Serge Marquis vous répond
Comment éviter la panique ?
En ramenant l’attention dans le présent ! La panique apparaît quand le cerveau fabrique un futur rempli de scénarios catastrophes. Bien sûr, certains de ces scénarios s’avéreront justes : des personnes vont perdre leur emploi et certaines entreprises vont fermer leurs portes, mais, à chaque fois, c’est dans le présent que les solutions seront conçues. Et l’imagination peut fabriquer autant de tragédies imaginaires que de pistes d’action concrètes. En ramenant l’attention dans le présent, on met l’imagination au service du vivant.
Pas facile, c’est vrai, car le cerveau est conditionné à diriger l’attention sur ce qu’il perçoit comme une menace – il a eu à le faire pendant des millions d’années pour assurer la survie –, or c’est parce qu’il a fini par placer l’attention sur des pistes d’action que nous avons survécu.
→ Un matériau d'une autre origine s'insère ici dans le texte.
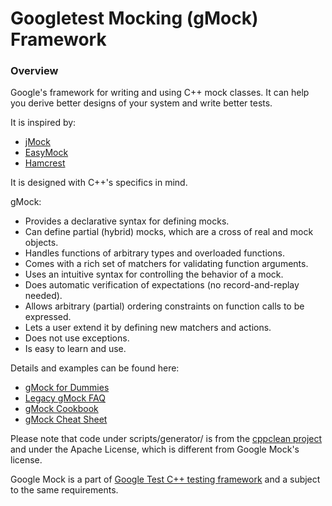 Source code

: # Googletest Mocking (gMock) Framework

### Overview

Google's framework for writing and using C++ mock classes. It can help you
derive better designs of your system and write better tests.

It is inspired by:

*   [jMock](http://www.jmock.org/)
*   [EasyMock](http://www.easymock.org/)
*   [Hamcrest](http://code.google.com/p/hamcrest/)

It is designed with C++'s specifics in mind.

gMock:

-   Provides a declarative syntax for defining mocks.
-   Can define partial (hybrid) mocks, which are a cross of real and mock
    objects.
-   Handles functions of arbitrary types and overloaded functions.
-   Comes with a rich set of matchers for validating function arguments.
-   Uses an intuitive syntax for controlling the behavior of a mock.
-   Does automatic verification of expectations (no record-and-replay needed).
-   Allows arbitrary (partial) ordering constraints on function calls to be
    expressed.
-   Lets a user extend it by defining new matchers and actions.
-   Does not use exceptions.
-   Is easy to learn and use.

Details and examples can be found here:

*   [gMock for Dummies](docs/for_dummies.md)
*   [Legacy gMock FAQ](docs/gmock_faq.md)
*   [gMock Cookbook](docs/cook_book.md)
*   [gMock Cheat Sheet](docs/cheat_sheet.md)

Please note that code under scripts/generator/ is from the [cppclean
project](http://code.google.com/p/cppclean/) and under the Apache
License, which is different from Google Mock's license.

Google Mock is a part of
[Google Test C++ testing framework](http://github.com/google/googletest/) and a
subject to the same requirements.
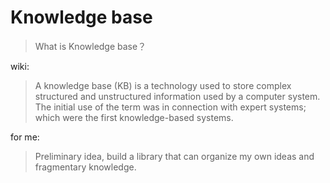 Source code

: # Knowledge base

> What is Knowledge base？

wiki:
> A knowledge base (KB) is a technology used to store complex structured and unstructured information used by a computer system. The initial use of the term was in connection with expert systems; which were the first knowledge-based systems.

for me:
> Preliminary idea, build a library that can organize my own ideas and fragmentary knowledge.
Dans le contexte actuel, maintenir l’attention dans le présent devient plus difficile que jamais ! L’esprit est quotidiennement bombardé de titres terrifiants : “De nouvelles mises à pied chez…”, “Autre augmentation record du nombre de chômeurs…”, “Après cinquante années d’existence, l’entreprise X se déclare en faillite…” La vigilance est constamment de mise pour faire la distinction entre le conditionnel : “Il se pourrait que…” et la réalité : “Quoi faire dès maintenant ?”, “Où est notre pouvoir ?”, “Quel plan peut-on mettre en place ?”
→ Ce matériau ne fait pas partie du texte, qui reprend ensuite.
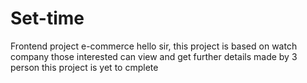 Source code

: # Set-time
Frontend project e-commerce 
hello sir,
this project is based on watch company those interested can view and get further details
made by 3 person
this project is yet to cmplete 
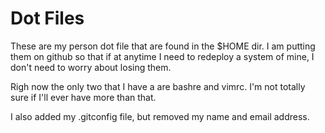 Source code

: Dot Files
=========

These are my person dot file that are found in the $HOME dir. I am putting them
on github so that if at anytime I need to redeploy a system of mine, I don't
need to worry about losing them. 

Righ now the only two that I have a are bashre and vimrc. I'm not totally sure
if I'll ever have more than that.

I also added my .gitconfig file, but removed my name and email address. 
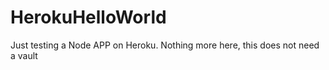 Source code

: # HerokuHelloWorld
Just testing a Node APP on Heroku. Nothing more here, this does not need a vault
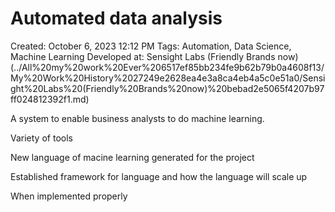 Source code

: # Automated data analysis

Created: October 6, 2023 12:12 PM
Tags: Automation, Data Science, Machine Learning
Developed at: Sensight Labs (Friendly Brands now) (../All%20my%20work%20Ever%206517ef85bb234fe9b62b79b0a4608f13/My%20Work%20History%2027249e2628ea4e3a8ca4eb4a5c0e51a0/Sensight%20Labs%20(Friendly%20Brands%20now)%20bebad2e5065f4207b97ff024812392f1.md)

A system to enable business analysts to do machine learning.

Variety of tools

New language of macine learning generated for the project

Established framework for language and how the language will scale up

When implemented properly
Il faut sans cesse se rappeler que le cerveau n’entend pas le conditionnel, il le transforme instantanément en catastrophe. Seule une conscience aiguisée permet de ne pas se paralyser et de continuer d’avancer. C’est Einstein qui disait : “La vie, c’est comme une bicyclette, il faut avancer pour ne pas perdre l’équilibre.”
Mais comment ramène-t-on l’attention dans le présent ?
Bien que ce soit malaisé quand on est exposé à un danger véritable, on doit se servir du réel en plaçant l’attention sur n’importe quelle perception sensorielle concrète (le souffle, ce qu’on entend, voit, sent…) afin de débrancher une imagination débridée qui colle aux menaces ; c’est parfois un passage neurologique obligé vers l’inventaire des pistes d’action.
Et la solidarité ? N’a-t-on pas tendance à penser d’abord à soi en situation de menace ?
Nous oublions trop souvent que ce n’est pas l’individualisme qui a permis à l’espèce humaine de traverser les pires catastrophes mais le collectif, la communauté, la solidarité. Nous n’aurions jamais survécu aux inondations, aux volcans, aux sécheresses, aux épidémies s’il n’y avait pas eu l’entraide ; impossible !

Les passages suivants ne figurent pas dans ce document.